Getting back to ports and possible wall distances, I haven't witnessed shorter posts yet. Naim or Cyrus use BFA terminals which are even smaller. But all things considered, in bookshelf monitors you won't get those, only in home electronics. And BFA allow only one specific type of plugs. Xavian's handle all types of cable confections. That makes lots of sense from a usability point of view. I believe that was the goal from the beginning. Roberto wanted to make an affordable domestic speaker which would perform well on stands, on a bookshelf or desk. Adding some Italian fashion flair was probably his second goal.  

The crossover frequency is set at 3'000Hz, quite high. Usually it's between 1'000 and 2'500Hz. Yet that's not a rule. For example, in Boenicke Audio's W5, the aluminium Fountek mid/tweeter starts at 600Hz and goes all the way up, with extremely good outcomes at that. But W5 aside, the drivers in the Perla work in quite typical fashion. The bigger one handles both mid and bass frequencies. Its diameter is 15cm, the membrane and dust cap are polypropylene and the basket is aluminium. The 26mm silk dome tweeter covers the rest. It sits inside a short moulded aluminium waveguide. The passive crossover is based on air coils, proprietary capacitors and carbon/wire resistors. The nominal impedance is 8Ω and measured sensitivity is 88dB.
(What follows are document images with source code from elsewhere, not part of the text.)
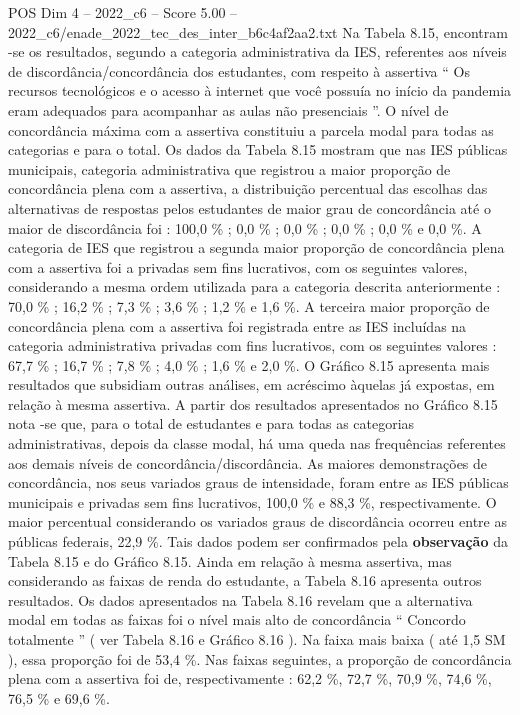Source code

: \begin{textsample}{POS Dim 4 – 2022\_c6 – Score 5.00 – 2022\_c6/enade\_2022\_tec\_des\_inter\_b6c4af2aa2.txt}
Na Tabela 8.15, encontram -se os resultados, segundo a categoria administrativa da IES, referentes aos níveis de discordância/concordância dos estudantes, com respeito à assertiva “ Os recursos tecnológicos e o acesso à internet que você possuía no início da pandemia eram adequados para acompanhar as aulas não presenciais ”.
O nível de concordância máxima com a assertiva constituiu a parcela modal para todas as categorias e para o total.
Os dados da Tabela 8.15 mostram que nas IES públicas municipais, categoria administrativa que registrou a maior proporção de concordância plena com a assertiva, a distribuição percentual das escolhas das alternativas de respostas pelos estudantes de maior grau de concordância até o maior de discordância foi : 100,0 \% ; 0,0 \% ; 0,0 \% ; 0,0 \% ; 0,0 \% e 0,0 \%.
A categoria de IES que registrou a segunda maior proporção de concordância plena com a assertiva foi a privadas sem fins lucrativos, com os seguintes valores, considerando a mesma ordem utilizada para a categoria descrita anteriormente : 70,0 \% ; 16,2 \% ; 7,3 \% ; 3,6 \% ; 1,2 \% e 1,6 \%.
A terceira maior proporção de concordância plena com a assertiva foi registrada entre as IES incluídas na categoria administrativa privadas com fins lucrativos, com os seguintes valores : 67,7 \% ; 16,7 \% ; 7,8 \% ; 4,0 \% ; 1,6 \% e 2,0 \%.
O Gráfico 8.15 apresenta mais resultados que subsidiam outras análises, em acréscimo àquelas já expostas, em relação à mesma assertiva.
A partir dos resultados apresentados no Gráfico 8.15 nota -se que, para o total de estudantes e para todas as categorias administrativas, depois da classe modal, há uma queda nas frequências referentes aos demais níveis de concordância/discordância.
As maiores demonstrações de concordância, nos seus variados graus de intensidade, foram entre as IES públicas municipais e privadas sem fins lucrativos, 100,0 \% e 88,3 \%, respectivamente.
O maior percentual considerando os variados graus de discordância ocorreu entre as públicas federais, 22,9 \%.
Tais dados podem ser confirmados pela \textbf{observação} da Tabela 8.15 e do Gráfico 8.15.
Ainda em relação à mesma assertiva, mas considerando as faixas de renda do estudante, a Tabela 8.16 apresenta outros resultados.
Os dados apresentados na Tabela 8.16 revelam que a alternativa modal em todas as faixas foi o nível mais alto de concordância “ Concordo totalmente ” ( ver Tabela 8.16 e Gráfico 8.16 ).
Na faixa mais baixa ( até 1,5 SM ), essa proporção foi de 53,4 \%.
Nas faixas seguintes, a proporção de concordância plena com a assertiva foi de, respectivamente : 62,2 \%, 72,7 \%, 70,9 \%, 74,6 \%, 76,5 \% e 69,6 \%.

\end{textsample}
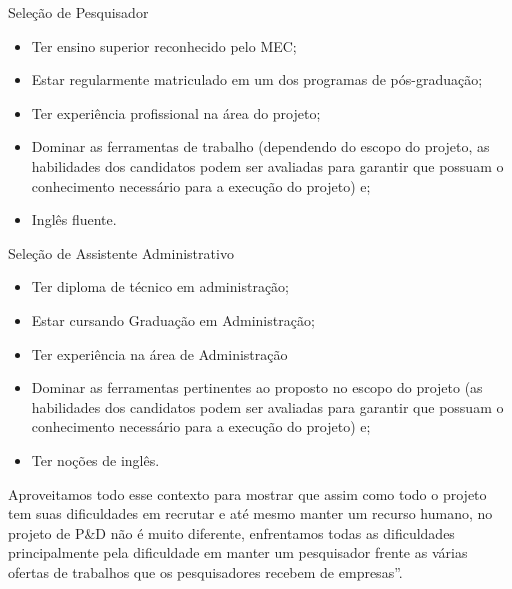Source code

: Seleção de Pesquisador 
\begin{itemize}
  \item Ter ensino superior reconhecido pelo MEC;
  \item Estar regularmente matriculado em um dos programas de pós-graduação;
  \item Ter experiência profissional na área do projeto;
  \item Dominar as ferramentas de trabalho (dependendo do escopo do projeto, as
habilidades dos candidatos podem ser avaliadas para garantir que possuam o
conhecimento necessário para a execução do projeto) e;
  \item Inglês fluente. 
\end{itemize} 

Seleção de Assistente Administrativo
\begin{itemize}
  \item Ter diploma de técnico em administração;
  \item Estar cursando Graduação em Administração;
  \item Ter experiência na área de Administração
  \item Dominar as ferramentas pertinentes ao proposto no escopo do projeto (as
habilidades dos candidatos podem ser avaliadas para garantir que possuam o
conhecimento necessário para a execução do projeto) e;
  \item Ter noções de inglês.
\end{itemize}

Aproveitamos todo esse contexto para mostrar que assim como todo o projeto tem
suas dificuldades em recrutar e até mesmo manter um recurso humano, no projeto
de P\&D não é muito diferente, enfrentamos todas as dificuldades principalmente
pela dificuldade em manter um pesquisador frente as várias ofertas de trabalhos
que os pesquisadores recebem de empresas''.

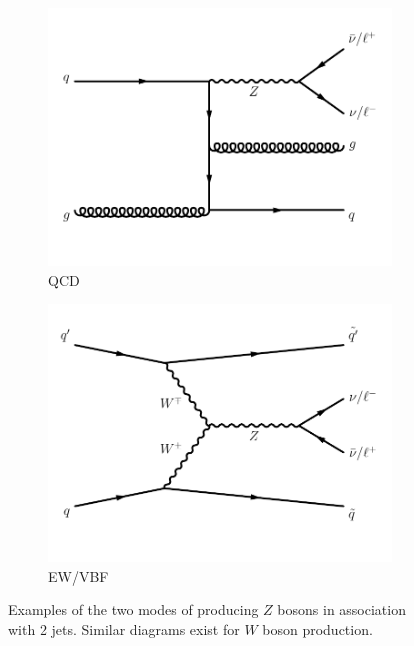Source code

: \begin{figure}[]
    \begin{center}
        \begin{subfigure}[t]{0.49\textwidth}
            \includegraphics[width=\textwidth]{figures/vbf/diagrams/qcd_z.pdf}
            \caption{QCD}
        \end{subfigure}
        \begin{subfigure}[t]{0.49\textwidth}
            \includegraphics[width=\textwidth]{figures/vbf/diagrams/vbf_z.pdf}
            \caption{EW/VBF}
        \end{subfigure}
        \caption{Examples of the two modes of producing $Z$ bosons in association with 2 jets.
                 Similar diagrams exist for $W$ boson production.}
        \label{fig:vbf:ewqcd}
    \end{center}
\end{figure}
Most would agree that one of the most distinctive Perla features is the casing. This is a very finely made cabinet indeed. The material is real Walnut, not ply, MDF or composites like them. The wood planks are imported from Italy, then dried for several weeks. Only then does getting machined into smaller chunks to be glued together commence. This characteristic stave alignment Roberto Barletta calls mosaic. Kitchen lovers might call it a form of butcher block. And the Perla looks gorgeous. Compared to older Xavians like the Piccola or even newer ones like the Neox, both Natura and Epica representatives have gathered additional curves. It can be seen easily in which direction this Czech manufacture is headed. Before I started my first listening session, my eyes had some heavy admiring to do. At least ten minutes passed before I stopped just gazing. Build quality was sheer perfection. Both drivers align centred not even off by one millimeter. Attention to detail showed in how the slotted port was polished a good two centimetres in. Magnetized grills avoid unsightly fixings on the front. Embedded magnets go the extra mile to look far better. These are small things but show craftsmanship and concern. The custom stands are well made, too. The upright is wood, the bottom and top panels are MDF coated in textured paint which looks similar to expensive magnesium alloys seen in full-frame expensive cameras. Spikes and rubber feet are standard. The buyer decides what to use.